A Brief History Of: Ponzi Schemes

His methods and motives remain cryptic, but the carnage unleashed by Bernard Madoff is beginning to be revealed: in a New York City federal court, where the former Nasdaq chairman stands accused of masterminding a $50 billion Ponzi scheme; in congressional hearings; and in the Manhattan office of a French financier who killed himself after Madoff bilked him and his clients out of more than $1 billion.
Ponzi Schemes--in which a swindler touts outsize returns, parries questions about legitimacy with hefty dividends and creates the illusion of solvency by paying off early investors with capital raised from later entrants--are named after Boston businessman Charles Ponzi. From 1919 to 1920, the Italian immigrant coaxed thousands of people into sinking millions of dollars into a complex deal involving international postage rates, which he said would earn a 50% profit in 90 days.

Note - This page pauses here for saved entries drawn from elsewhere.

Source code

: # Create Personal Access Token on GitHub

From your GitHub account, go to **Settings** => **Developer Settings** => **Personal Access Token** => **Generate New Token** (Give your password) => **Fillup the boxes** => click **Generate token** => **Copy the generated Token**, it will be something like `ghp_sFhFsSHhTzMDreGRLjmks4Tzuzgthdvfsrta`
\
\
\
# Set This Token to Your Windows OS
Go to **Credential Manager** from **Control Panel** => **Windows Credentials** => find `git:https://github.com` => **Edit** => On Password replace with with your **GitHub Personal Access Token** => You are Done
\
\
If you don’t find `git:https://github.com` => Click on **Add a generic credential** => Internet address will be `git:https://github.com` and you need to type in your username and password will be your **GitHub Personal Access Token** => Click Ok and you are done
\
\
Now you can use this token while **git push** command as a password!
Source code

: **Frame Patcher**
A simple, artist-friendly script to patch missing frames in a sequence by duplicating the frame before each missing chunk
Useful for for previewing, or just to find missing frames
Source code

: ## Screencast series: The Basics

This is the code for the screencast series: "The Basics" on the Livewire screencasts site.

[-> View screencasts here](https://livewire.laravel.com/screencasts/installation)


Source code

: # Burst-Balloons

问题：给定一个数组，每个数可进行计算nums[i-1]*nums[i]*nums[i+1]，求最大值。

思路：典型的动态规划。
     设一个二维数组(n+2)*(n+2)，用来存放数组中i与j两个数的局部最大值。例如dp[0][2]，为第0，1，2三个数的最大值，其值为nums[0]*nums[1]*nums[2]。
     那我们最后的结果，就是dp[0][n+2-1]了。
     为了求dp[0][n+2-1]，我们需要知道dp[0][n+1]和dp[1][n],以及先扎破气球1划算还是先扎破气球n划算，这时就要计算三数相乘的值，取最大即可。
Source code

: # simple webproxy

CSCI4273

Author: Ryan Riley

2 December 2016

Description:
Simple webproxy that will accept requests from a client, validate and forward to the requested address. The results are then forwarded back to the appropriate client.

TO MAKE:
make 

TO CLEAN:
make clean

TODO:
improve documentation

Ponzi wasn't the scam's first practitioner; that was probably a New York City grifter named William Miller, who fleeced investors out of $1 million--more than $20 million in today's dollars--in 1899. The cons have since grown: a Florida church netted $500 million in a 1990s fraud that promised God would double the money of pious investors. Boy-band impresario Lou Pearlman, in addition to foisting 'N Sync on an unsuspecting public, stole $300 million from clients over two decades. And citizens poured some $1.2 billion into Albanian pyramid schemes after the fall of communism; when the schemes collapsed in 1997, investor outrage toppled the government. Still, Madoff's $50 billion scam would be the biggest ever--except to those who say the risky trading in mortgage-backed securities was a Ponzi scheme of its own. The price tag for that crisis is already in the hundreds of billions.